What this task involves
Up to and including the line holding "Currently, most implementations", write out the data exactly from its first line, but not the pictures.

Data excerpts

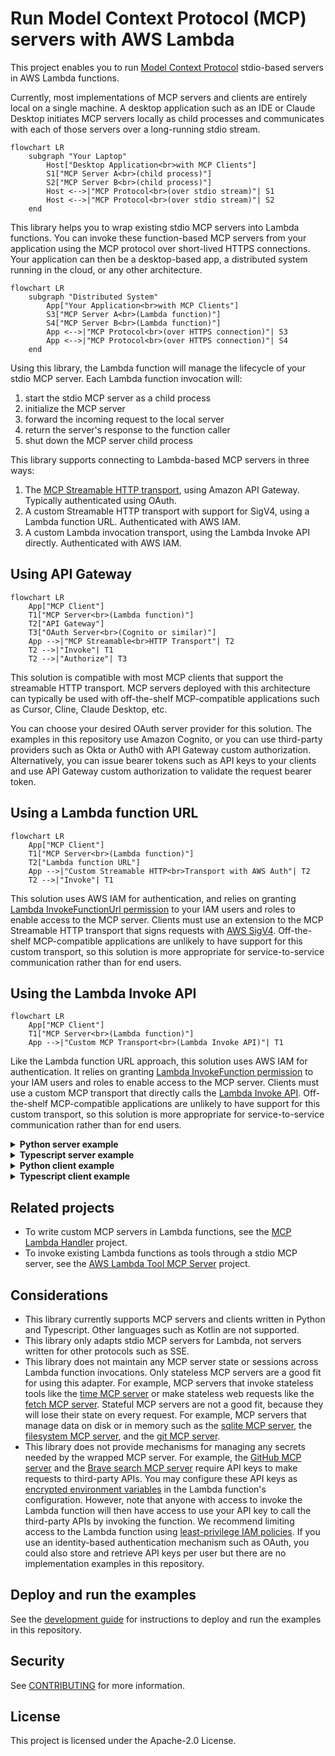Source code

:# Run Model Context Protocol (MCP) servers with AWS Lambda

This project enables you to run [Model Context Protocol](https://modelcontextprotocol.io) stdio-based servers in AWS Lambda functions.

Currently, most implementations of MCP servers and clients are entirely local on a single machine.
A desktop application such as an IDE or Claude Desktop initiates MCP servers locally as child processes
and communicates with each of those servers over a long-running stdio stream.

```mermaid
flowchart LR
    subgraph "Your Laptop"
        Host["Desktop Application<br>with MCP Clients"]
        S1["MCP Server A<br>(child process)"]
        S2["MCP Server B<br>(child process)"]
        Host <-->|"MCP Protocol<br>(over stdio stream)"| S1
        Host <-->|"MCP Protocol<br>(over stdio stream)"| S2
    end
```

This library helps you to wrap existing stdio MCP servers into Lambda functions.
You can invoke these function-based MCP servers from your application using the MCP protocol
over short-lived HTTPS connections.
Your application can then be a desktop-based app, a distributed system running in the cloud,
or any other architecture.

```mermaid
flowchart LR
    subgraph "Distributed System"
        App["Your Application<br>with MCP Clients"]
        S3["MCP Server A<br>(Lambda function)"]
        S4["MCP Server B<br>(Lambda function)"]
        App <-->|"MCP Protocol<br>(over HTTPS connection)"| S3
        App <-->|"MCP Protocol<br>(over HTTPS connection)"| S4
    end
```

Using this library, the Lambda function will manage the lifecycle of your stdio MCP server.
Each Lambda function invocation will:

1. start the stdio MCP server as a child process
1. initialize the MCP server
1. forward the incoming request to the local server
1. return the server's response to the function caller
1. shut down the MCP server child process

This library supports connecting to Lambda-based MCP servers in three ways:

1. The [MCP Streamable HTTP transport](https://modelcontextprotocol.io/specification/2025-06-18/basic/transports#streamable-http), using Amazon API Gateway. Typically authenticated using OAuth.
2. A custom Streamable HTTP transport with support for SigV4, using a Lambda function URL. Authenticated with AWS IAM.
3. A custom Lambda invocation transport, using the Lambda Invoke API directly. Authenticated with AWS IAM.

## Using API Gateway

```mermaid
flowchart LR
    App["MCP Client"]
    T1["MCP Server<br>(Lambda function)"]
    T2["API Gateway"]
    T3["OAuth Server<br>(Cognito or similar)"]
    App -->|"MCP Streamable<br>HTTP Transport"| T2
    T2 -->|"Invoke"| T1
    T2 -->|"Authorize"| T3
```

This solution is compatible with most MCP clients that support the streamable HTTP transport.
MCP servers deployed with this architecture can typically be used with off-the-shelf
MCP-compatible applications such as Cursor, Cline, Claude Desktop, etc.

You can choose your desired OAuth server provider for this solution. The examples in this
repository use Amazon Cognito, or you can use third-party providers such as Okta or Auth0
with API Gateway custom authorization. Alternatively, you can issue bearer tokens such as API keys
to your clients and use API Gateway custom authorization to validate the request bearer token.

## Using a Lambda function URL

```mermaid
flowchart LR
    App["MCP Client"]
    T1["MCP Server<br>(Lambda function)"]
    T2["Lambda function URL"]
    App -->|"Custom Streamable HTTP<br>Transport with AWS Auth"| T2
    T2 -->|"Invoke"| T1
```

This solution uses AWS IAM for authentication, and relies on granting
[Lambda InvokeFunctionUrl permission](https://docs.aws.amazon.com/lambda/latest/dg/urls-auth.html#urls-auth-iam) to your
IAM users and roles to enable access to the MCP server. Clients must use an extension to the MCP Streamable
HTTP transport that signs requests with [AWS SigV4](https://docs.aws.amazon.com/AmazonS3/latest/API/sig-v4-authenticating-requests.html).
Off-the-shelf MCP-compatible applications are unlikely to have support for this custom transport,
so this solution is more appropriate for service-to-service communication rather than for end users.

## Using the Lambda Invoke API

```mermaid
flowchart LR
    App["MCP Client"]
    T1["MCP Server<br>(Lambda function)"]
    App -->|"Custom MCP Transport<br>(Lambda Invoke API)"| T1
```

Like the Lambda function URL approach, this solution uses AWS IAM for authentication.
It relies on granting
[Lambda InvokeFunction permission](https://docs.aws.amazon.com/lambda/latest/dg/lambda-api-permissions-ref.html)
to your IAM users and roles to enable access to the MCP server.
Clients must use a custom MCP transport that directly calls the
[Lambda Invoke API](https://docs.aws.amazon.com/lambda/latest/api/API_Invoke.html).
Off-the-shelf MCP-compatible applications are unlikely to have support for this custom transport,
so this solution is more appropriate for service-to-service communication rather than for end users.

<details>

<summary><b>Python server example</b></summary>

```python
import sys
from mcp.client.stdio import StdioServerParameters
from mcp_lambda import stdio_server_adapter

server_params = StdioServerParameters(
    command=sys.executable,
    args=[
        "-m",
        "mcp_server_time",
        "--local-timezone",
        "America/New_York",
    ],
)


def handler(event, context):
    return stdio_server_adapter(server_params, event, context)
```

See a full, deployable example [here](examples/servers/time/).

</details>

<details>

<summary><b>Typescript server example</b></summary>

```typescript
import { Handler, Context } from "aws-lambda";

const serverParams = {
  command: "npx",
  args: ["--offline", "openapi-mcp-server", "./weather-alerts-openapi.json"],
};

export const handler: Handler = async (event, context: Context) => {
  // Dynamically import ES module into CommonJS Lambda function
  const { stdioServerAdapter } = await import(
    "@aws/run-mcp-servers-with-aws-lambda"
  );

  return await stdioServerAdapter(serverParams, event, context);
};
```

See a full, deployable example [here](examples/servers/weather-alerts/).

</details>

<details>

<summary><b>Python client example</b></summary>

```python
from mcp import ClientSession
from mcp_lambda import LambdaFunctionParameters, lambda_function_client

server_params = LambdaFunctionParameters(
    function_name="mcp-server-time",
    region_name="us-east-2",
)

read, write = await lambda_function_client(server_params)
session = ClientSession(read, write)
await session.initialize()
```

See a full example as part of the sample chatbot [here](examples/chatbots/python/server_clients/lambda_function.py).

</details>

<details>

<summary><b>Typescript client example</b></summary>

```typescript
import {
  LambdaFunctionParameters,
  LambdaFunctionClientTransport,
} from "@aws/run-mcp-servers-with-aws-lambda";
import { Client } from "@modelcontextprotocol/sdk/client/index.js";

const serverParams: LambdaFunctionParameters = {
  functionName: "mcp-server-time",
  regionName: "us-east-2",
};

const client = new Client(
  {
    name: "my-client",
    version: "0.0.1",
  },
  {
    capabilities: {
      sampling: {},
    },
  }
);

const transport = new LambdaFunctionClientTransport(serverParams);
await client.connect(transport);
```

See a full example as part of the sample chatbot [here](examples/chatbots/typescript/src/server_clients/lambda_function.ts).

</details>

## Related projects

- To write custom MCP servers in Lambda functions,
  see the [MCP Lambda Handler](https://github.com/awslabs/mcp/tree/main/src/mcp-lambda-handler) project.
- To invoke existing Lambda functions as tools through a stdio MCP server,
  see the [AWS Lambda Tool MCP Server](https://awslabs.github.io/mcp/servers/lambda-tool-mcp-server/) project.

## Considerations

- This library currently supports MCP servers and clients written in Python and Typescript.
  Other languages such as Kotlin are not supported.
- This library only adapts stdio MCP servers for Lambda, not servers written for other protocols such as SSE.
- This library does not maintain any MCP server state or sessions across Lambda function invocations.
  Only stateless MCP servers are a good fit for using this adapter. For example, MCP servers
  that invoke stateless tools like the [time MCP server](https://github.com/modelcontextprotocol/servers/tree/main/src/time)
  or make stateless web requests like the [fetch MCP server](https://github.com/modelcontextprotocol/servers/tree/main/src/fetch).
  Stateful MCP servers are not a good fit, because they will lose their state on every request.
  For example, MCP servers that manage data on disk or in memory such as
  the [sqlite MCP server](https://github.com/modelcontextprotocol/servers/tree/main/src/sqlite),
  the [filesystem MCP server](https://github.com/modelcontextprotocol/servers/tree/main/src/filesystem),
  and the [git MCP server](https://github.com/modelcontextprotocol/servers/tree/main/src/git).
- This library does not provide mechanisms for managing any secrets needed by the wrapped
  MCP server. For example, the [GitHub MCP server](https://github.com/modelcontextprotocol/servers/tree/main/src/github)
  and the [Brave search MCP server](https://github.com/modelcontextprotocol/servers/tree/main/src/brave-search)
  require API keys to make requests to third-party APIs.
  You may configure these API keys as
  [encrypted environment variables](https://docs.aws.amazon.com/lambda/latest/dg/configuration-envvars-encryption.html)
  in the Lambda function's configuration. However, note that anyone with access to invoke the Lambda function
  will then have access to use your API key to call the third-party APIs by invoking the function.
  We recommend limiting access to the Lambda function using
  [least-privilege IAM policies](https://docs.aws.amazon.com/lambda/latest/dg/security-iam.html).
  If you use an identity-based authentication mechanism such as OAuth, you could also store and retrieve API keys per user but there are no implementation examples in this repository.

## Deploy and run the examples

See the [development guide](DEVELOP.md) for instructions to deploy and run the examples in this repository.

## Security

See [CONTRIBUTING](CONTRIBUTING.md#security-issue-notifications) for more information.

## License

This project is licensed under the Apache-2.0 License.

Expected answer
Source code

:# Run Model Context Protocol (MCP) servers with AWS Lambda

This project enables you to run [Model Context Protocol](https://modelcontextprotocol.io) stdio-based servers in AWS Lambda functions.

Currently, most implementations of MCP servers and clients are entirely local on a single machine.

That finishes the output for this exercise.